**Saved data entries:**
▽
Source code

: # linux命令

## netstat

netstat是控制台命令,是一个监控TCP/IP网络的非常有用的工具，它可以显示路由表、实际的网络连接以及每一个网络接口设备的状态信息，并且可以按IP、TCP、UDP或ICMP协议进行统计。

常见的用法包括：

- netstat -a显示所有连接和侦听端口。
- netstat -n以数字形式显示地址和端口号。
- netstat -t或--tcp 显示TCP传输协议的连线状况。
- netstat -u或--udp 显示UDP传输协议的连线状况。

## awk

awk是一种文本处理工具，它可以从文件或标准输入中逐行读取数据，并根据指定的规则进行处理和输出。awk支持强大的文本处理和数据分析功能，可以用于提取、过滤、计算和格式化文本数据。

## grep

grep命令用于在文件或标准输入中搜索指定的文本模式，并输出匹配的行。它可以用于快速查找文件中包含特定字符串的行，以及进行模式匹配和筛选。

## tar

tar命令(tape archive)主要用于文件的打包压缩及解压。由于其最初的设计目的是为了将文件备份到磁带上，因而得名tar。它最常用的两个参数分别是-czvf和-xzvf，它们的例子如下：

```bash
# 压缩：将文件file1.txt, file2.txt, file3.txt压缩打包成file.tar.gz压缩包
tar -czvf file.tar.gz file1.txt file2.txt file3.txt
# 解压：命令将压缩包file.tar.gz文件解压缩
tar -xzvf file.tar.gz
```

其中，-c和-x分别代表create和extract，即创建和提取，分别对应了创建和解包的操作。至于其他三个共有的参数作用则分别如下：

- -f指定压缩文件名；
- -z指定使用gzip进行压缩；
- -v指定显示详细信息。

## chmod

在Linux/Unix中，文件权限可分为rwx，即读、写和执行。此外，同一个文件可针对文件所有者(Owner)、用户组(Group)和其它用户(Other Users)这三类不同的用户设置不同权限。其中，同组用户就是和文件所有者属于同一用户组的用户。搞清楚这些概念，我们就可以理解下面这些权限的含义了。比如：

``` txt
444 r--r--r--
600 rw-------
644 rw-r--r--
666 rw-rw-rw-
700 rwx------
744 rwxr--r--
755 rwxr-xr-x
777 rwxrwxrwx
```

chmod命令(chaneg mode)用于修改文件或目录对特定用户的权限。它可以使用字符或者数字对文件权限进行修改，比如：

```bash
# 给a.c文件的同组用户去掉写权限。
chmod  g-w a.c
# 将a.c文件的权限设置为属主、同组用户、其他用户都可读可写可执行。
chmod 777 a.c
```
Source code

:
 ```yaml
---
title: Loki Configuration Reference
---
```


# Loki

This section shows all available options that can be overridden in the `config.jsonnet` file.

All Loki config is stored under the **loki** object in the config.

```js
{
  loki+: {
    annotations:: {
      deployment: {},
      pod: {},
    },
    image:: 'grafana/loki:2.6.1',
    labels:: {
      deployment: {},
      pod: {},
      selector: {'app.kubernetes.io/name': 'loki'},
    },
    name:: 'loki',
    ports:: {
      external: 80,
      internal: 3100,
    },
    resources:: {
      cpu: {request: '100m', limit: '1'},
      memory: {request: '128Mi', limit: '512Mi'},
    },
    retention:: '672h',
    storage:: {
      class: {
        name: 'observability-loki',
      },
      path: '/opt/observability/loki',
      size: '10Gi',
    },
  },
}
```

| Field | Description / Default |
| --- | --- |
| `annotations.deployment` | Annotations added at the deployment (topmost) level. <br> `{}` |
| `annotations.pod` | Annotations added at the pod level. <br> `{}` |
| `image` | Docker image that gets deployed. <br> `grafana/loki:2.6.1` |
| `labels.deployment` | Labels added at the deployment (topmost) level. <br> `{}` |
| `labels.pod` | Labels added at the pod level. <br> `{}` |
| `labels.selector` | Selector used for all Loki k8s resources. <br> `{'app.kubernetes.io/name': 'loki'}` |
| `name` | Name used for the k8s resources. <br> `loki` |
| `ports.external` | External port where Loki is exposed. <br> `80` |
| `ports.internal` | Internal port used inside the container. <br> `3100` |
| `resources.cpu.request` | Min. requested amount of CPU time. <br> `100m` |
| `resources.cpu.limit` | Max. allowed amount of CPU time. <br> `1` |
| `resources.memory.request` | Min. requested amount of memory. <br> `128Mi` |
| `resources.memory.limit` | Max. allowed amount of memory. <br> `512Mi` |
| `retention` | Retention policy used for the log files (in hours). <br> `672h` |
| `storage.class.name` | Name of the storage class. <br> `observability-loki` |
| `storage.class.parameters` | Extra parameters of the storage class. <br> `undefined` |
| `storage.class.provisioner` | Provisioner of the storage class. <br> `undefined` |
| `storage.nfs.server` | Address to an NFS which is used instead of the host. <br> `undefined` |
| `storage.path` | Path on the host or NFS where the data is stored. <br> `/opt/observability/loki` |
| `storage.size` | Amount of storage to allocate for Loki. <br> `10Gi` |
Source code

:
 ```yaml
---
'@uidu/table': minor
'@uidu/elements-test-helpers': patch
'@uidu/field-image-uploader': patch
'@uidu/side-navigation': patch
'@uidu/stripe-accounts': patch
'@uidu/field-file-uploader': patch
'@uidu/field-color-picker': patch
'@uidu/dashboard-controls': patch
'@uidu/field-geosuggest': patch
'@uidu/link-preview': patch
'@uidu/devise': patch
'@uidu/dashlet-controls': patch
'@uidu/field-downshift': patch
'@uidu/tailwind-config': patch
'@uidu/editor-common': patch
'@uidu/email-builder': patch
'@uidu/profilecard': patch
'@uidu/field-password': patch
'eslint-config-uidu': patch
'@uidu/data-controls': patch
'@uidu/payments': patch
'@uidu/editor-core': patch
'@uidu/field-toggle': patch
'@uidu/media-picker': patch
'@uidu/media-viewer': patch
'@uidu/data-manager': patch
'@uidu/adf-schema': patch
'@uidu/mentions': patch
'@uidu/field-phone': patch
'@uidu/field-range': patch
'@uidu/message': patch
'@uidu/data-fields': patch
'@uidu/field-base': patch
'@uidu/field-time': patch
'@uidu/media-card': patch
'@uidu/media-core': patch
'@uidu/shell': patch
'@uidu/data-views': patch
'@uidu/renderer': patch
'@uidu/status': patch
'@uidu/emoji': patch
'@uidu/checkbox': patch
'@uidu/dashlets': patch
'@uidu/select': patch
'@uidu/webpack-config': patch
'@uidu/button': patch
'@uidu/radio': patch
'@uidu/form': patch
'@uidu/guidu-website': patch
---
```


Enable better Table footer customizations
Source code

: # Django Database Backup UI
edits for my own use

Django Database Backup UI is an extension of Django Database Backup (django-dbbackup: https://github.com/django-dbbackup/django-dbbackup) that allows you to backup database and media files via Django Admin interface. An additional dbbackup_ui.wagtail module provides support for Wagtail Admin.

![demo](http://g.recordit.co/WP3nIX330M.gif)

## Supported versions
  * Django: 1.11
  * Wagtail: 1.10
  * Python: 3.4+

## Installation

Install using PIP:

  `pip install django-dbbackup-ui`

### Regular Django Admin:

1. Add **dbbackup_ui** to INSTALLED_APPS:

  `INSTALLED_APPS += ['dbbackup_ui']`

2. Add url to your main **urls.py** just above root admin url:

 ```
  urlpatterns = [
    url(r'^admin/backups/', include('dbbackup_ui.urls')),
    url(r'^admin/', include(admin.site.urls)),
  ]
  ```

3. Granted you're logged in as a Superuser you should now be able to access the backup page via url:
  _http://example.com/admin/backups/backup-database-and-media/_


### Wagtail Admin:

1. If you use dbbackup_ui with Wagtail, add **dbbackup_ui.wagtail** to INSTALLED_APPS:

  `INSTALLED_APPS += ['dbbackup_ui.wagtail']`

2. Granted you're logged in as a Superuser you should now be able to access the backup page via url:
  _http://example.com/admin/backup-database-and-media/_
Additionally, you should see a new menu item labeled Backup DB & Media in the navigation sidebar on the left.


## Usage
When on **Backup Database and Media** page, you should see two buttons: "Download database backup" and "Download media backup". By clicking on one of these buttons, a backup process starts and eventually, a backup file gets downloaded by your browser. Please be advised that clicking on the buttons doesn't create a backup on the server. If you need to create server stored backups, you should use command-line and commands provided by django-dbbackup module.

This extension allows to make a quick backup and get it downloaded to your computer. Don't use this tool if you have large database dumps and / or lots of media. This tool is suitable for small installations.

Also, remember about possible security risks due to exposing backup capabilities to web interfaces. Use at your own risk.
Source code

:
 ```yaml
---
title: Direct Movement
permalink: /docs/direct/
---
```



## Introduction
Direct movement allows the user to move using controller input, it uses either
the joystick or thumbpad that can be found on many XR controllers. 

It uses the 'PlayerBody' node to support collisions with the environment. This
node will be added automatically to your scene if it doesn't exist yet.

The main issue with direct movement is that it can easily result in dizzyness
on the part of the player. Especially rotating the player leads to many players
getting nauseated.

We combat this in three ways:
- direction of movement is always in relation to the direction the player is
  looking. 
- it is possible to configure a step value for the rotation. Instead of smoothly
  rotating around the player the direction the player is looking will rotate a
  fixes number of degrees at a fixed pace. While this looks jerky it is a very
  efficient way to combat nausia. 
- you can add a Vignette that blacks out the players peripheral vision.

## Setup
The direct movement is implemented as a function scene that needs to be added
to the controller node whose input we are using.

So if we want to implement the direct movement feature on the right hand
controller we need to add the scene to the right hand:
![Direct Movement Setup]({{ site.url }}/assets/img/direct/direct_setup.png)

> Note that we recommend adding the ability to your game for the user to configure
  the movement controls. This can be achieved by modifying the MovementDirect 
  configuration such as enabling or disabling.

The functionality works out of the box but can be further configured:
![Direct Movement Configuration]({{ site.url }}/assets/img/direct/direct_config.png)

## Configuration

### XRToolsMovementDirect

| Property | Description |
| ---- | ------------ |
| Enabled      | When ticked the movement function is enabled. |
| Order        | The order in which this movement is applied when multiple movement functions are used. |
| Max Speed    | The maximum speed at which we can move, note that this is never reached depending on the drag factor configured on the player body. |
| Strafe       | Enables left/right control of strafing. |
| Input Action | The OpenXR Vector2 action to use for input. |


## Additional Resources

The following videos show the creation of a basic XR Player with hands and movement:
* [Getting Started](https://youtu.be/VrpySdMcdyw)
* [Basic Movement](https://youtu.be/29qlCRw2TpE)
△
**Exercise brief:**
Start with the line above that contains "chmod命令(chaneg" and end with the line that contains "Docker image that". Write out those lines exactly, and only those.

**Written solution:**
chmod命令(chaneg mode)用于修改文件或目录对特定用户的权限。它可以使用字符或者数字对文件权限进行修改，比如：

```bash
# 给a.c文件的同组用户去掉写权限。
chmod  g-w a.c
# 将a.c文件的权限设置为属主、同组用户、其他用户都可读可写可执行。
chmod 777 a.c
```
Source code

:
 ```yaml
---
title: Loki Configuration Reference
---
```


# Loki

This section shows all available options that can be overridden in the `config.jsonnet` file.

All Loki config is stored under the **loki** object in the config.

```js
{
  loki+: {
    annotations:: {
      deployment: {},
      pod: {},
    },
    image:: 'grafana/loki:2.6.1',
    labels:: {
      deployment: {},
      pod: {},
      selector: {'app.kubernetes.io/name': 'loki'},
    },
    name:: 'loki',
    ports:: {
      external: 80,
      internal: 3100,
    },
    resources:: {
      cpu: {request: '100m', limit: '1'},
      memory: {request: '128Mi', limit: '512Mi'},
    },
    retention:: '672h',
    storage:: {
      class: {
        name: 'observability-loki',
      },
      path: '/opt/observability/loki',
      size: '10Gi',
    },
  },
}
```

| Field | Description / Default |
| --- | --- |
| `annotations.deployment` | Annotations added at the deployment (topmost) level. <br> `{}` |
| `annotations.pod` | Annotations added at the pod level. <br> `{}` |
| `image` | Docker image that gets deployed. <br> `grafana/loki:2.6.1` |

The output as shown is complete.